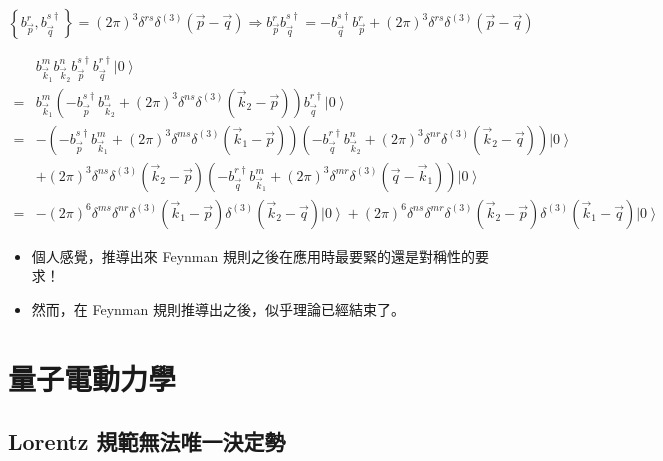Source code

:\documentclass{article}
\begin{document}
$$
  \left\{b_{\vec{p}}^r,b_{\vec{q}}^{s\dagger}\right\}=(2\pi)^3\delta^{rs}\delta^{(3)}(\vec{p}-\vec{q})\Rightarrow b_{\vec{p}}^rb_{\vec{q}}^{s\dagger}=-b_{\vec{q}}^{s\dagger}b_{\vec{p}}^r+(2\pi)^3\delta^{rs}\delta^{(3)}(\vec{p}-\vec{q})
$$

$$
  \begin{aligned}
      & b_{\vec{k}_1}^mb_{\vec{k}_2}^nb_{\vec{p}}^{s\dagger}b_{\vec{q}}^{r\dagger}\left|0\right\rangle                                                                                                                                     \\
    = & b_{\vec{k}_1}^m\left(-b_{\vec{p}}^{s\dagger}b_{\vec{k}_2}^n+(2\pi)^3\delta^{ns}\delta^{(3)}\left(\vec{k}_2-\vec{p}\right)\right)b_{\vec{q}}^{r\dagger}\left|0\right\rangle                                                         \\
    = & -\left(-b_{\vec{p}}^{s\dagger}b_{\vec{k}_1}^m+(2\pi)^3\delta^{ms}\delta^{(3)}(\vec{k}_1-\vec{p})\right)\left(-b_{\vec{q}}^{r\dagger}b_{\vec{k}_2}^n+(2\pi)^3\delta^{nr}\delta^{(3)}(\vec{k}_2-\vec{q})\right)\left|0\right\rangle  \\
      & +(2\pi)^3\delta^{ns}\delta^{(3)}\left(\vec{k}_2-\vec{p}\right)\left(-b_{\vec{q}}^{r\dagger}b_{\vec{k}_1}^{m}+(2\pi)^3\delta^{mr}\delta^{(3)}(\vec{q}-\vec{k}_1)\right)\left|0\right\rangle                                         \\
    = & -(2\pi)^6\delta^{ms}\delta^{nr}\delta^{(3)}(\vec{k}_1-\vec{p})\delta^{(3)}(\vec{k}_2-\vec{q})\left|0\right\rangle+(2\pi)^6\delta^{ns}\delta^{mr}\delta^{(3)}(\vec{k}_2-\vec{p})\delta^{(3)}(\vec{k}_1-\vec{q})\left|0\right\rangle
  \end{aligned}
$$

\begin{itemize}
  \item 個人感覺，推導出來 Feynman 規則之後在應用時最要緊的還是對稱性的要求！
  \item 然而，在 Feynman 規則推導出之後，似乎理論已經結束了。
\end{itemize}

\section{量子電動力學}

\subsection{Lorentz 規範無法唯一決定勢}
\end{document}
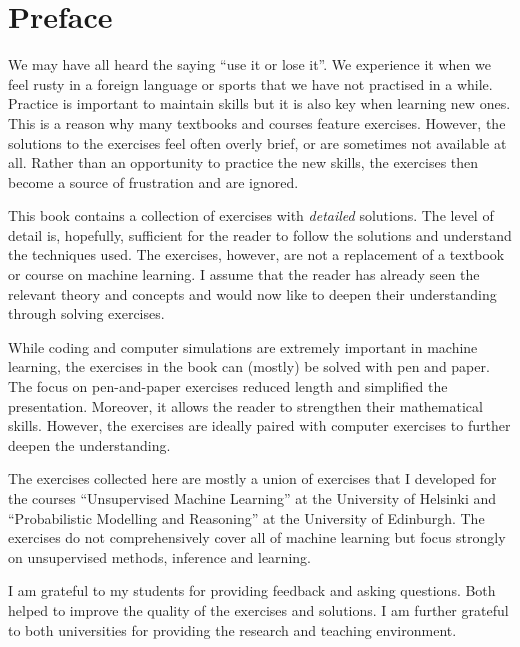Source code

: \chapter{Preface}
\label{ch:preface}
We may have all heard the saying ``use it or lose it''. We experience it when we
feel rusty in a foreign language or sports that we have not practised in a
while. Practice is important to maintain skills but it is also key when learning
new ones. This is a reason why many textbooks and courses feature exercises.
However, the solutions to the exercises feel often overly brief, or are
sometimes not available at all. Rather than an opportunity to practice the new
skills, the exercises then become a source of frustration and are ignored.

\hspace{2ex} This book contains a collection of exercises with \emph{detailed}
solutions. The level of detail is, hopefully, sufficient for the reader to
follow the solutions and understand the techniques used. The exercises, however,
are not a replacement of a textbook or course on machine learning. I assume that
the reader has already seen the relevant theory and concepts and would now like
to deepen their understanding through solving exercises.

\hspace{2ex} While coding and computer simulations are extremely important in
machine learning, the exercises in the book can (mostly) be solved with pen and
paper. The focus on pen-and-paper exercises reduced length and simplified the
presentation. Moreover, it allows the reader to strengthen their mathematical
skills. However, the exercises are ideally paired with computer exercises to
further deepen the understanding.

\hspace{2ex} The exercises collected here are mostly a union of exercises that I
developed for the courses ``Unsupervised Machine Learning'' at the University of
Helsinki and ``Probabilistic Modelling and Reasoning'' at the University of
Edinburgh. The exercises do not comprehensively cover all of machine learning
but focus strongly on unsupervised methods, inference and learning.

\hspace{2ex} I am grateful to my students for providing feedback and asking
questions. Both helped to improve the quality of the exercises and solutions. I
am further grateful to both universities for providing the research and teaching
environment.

_TASK DIRECTIONS_. The data must be printed exactly, image-free.

_RESPONSE TO THE TASK_.
Source code

:\documentclass{article}
\begin{document}
$$
  \left\{b_{\vec{p}}^r,b_{\vec{q}}^{s\dagger}\right\}=(2\pi)^3\delta^{rs}\delta^{(3)}(\vec{p}-\vec{q})\Rightarrow b_{\vec{p}}^rb_{\vec{q}}^{s\dagger}=-b_{\vec{q}}^{s\dagger}b_{\vec{p}}^r+(2\pi)^3\delta^{rs}\delta^{(3)}(\vec{p}-\vec{q})
$$

$$
  \begin{aligned}
      & b_{\vec{k}_1}^mb_{\vec{k}_2}^nb_{\vec{p}}^{s\dagger}b_{\vec{q}}^{r\dagger}\left|0\right\rangle                                                                                                                                     \\
    = & b_{\vec{k}_1}^m\left(-b_{\vec{p}}^{s\dagger}b_{\vec{k}_2}^n+(2\pi)^3\delta^{ns}\delta^{(3)}\left(\vec{k}_2-\vec{p}\right)\right)b_{\vec{q}}^{r\dagger}\left|0\right\rangle                                                         \\
    = & -\left(-b_{\vec{p}}^{s\dagger}b_{\vec{k}_1}^m+(2\pi)^3\delta^{ms}\delta^{(3)}(\vec{k}_1-\vec{p})\right)\left(-b_{\vec{q}}^{r\dagger}b_{\vec{k}_2}^n+(2\pi)^3\delta^{nr}\delta^{(3)}(\vec{k}_2-\vec{q})\right)\left|0\right\rangle  \\
      & +(2\pi)^3\delta^{ns}\delta^{(3)}\left(\vec{k}_2-\vec{p}\right)\left(-b_{\vec{q}}^{r\dagger}b_{\vec{k}_1}^{m}+(2\pi)^3\delta^{mr}\delta^{(3)}(\vec{q}-\vec{k}_1)\right)\left|0\right\rangle                                         \\
    = & -(2\pi)^6\delta^{ms}\delta^{nr}\delta^{(3)}(\vec{k}_1-\vec{p})\delta^{(3)}(\vec{k}_2-\vec{q})\left|0\right\rangle+(2\pi)^6\delta^{ns}\delta^{mr}\delta^{(3)}(\vec{k}_2-\vec{p})\delta^{(3)}(\vec{k}_1-\vec{q})\left|0\right\rangle
  \end{aligned}
$$

\begin{itemize}
  \item 個人感覺，推導出來 Feynman 規則之後在應用時最要緊的還是對稱性的要求！
  \item 然而，在 Feynman 規則推導出之後，似乎理論已經結束了。
\end{itemize}

\section{量子電動力學}

\subsection{Lorentz 規範無法唯一決定勢}
\end{document}
Source code

: \chapter{Preface}
\label{ch:preface}
We may have all heard the saying ``use it or lose it''. We experience it when we
feel rusty in a foreign language or sports that we have not practised in a
while. Practice is important to maintain skills but it is also key when learning
new ones. This is a reason why many textbooks and courses feature exercises.
However, the solutions to the exercises feel often overly brief, or are
sometimes not available at all. Rather than an opportunity to practice the new
skills, the exercises then become a source of frustration and are ignored.

\hspace{2ex} This book contains a collection of exercises with \emph{detailed}
solutions. The level of detail is, hopefully, sufficient for the reader to
follow the solutions and understand the techniques used. The exercises, however,
are not a replacement of a textbook or course on machine learning. I assume that
the reader has already seen the relevant theory and concepts and would now like
to deepen their understanding through solving exercises.

\hspace{2ex} While coding and computer simulations are extremely important in
machine learning, the exercises in the book can (mostly) be solved with pen and
paper. The focus on pen-and-paper exercises reduced length and simplified the
presentation. Moreover, it allows the reader to strengthen their mathematical
skills. However, the exercises are ideally paired with computer exercises to
further deepen the understanding.

\hspace{2ex} The exercises collected here are mostly a union of exercises that I
developed for the courses ``Unsupervised Machine Learning'' at the University of
Helsinki and ``Probabilistic Modelling and Reasoning'' at the University of
Edinburgh. The exercises do not comprehensively cover all of machine learning
but focus strongly on unsupervised methods, inference and learning.

\hspace{2ex} I am grateful to my students for providing feedback and asking
questions. Both helped to improve the quality of the exercises and solutions. I
am further grateful to both universities for providing the research and teaching
environment.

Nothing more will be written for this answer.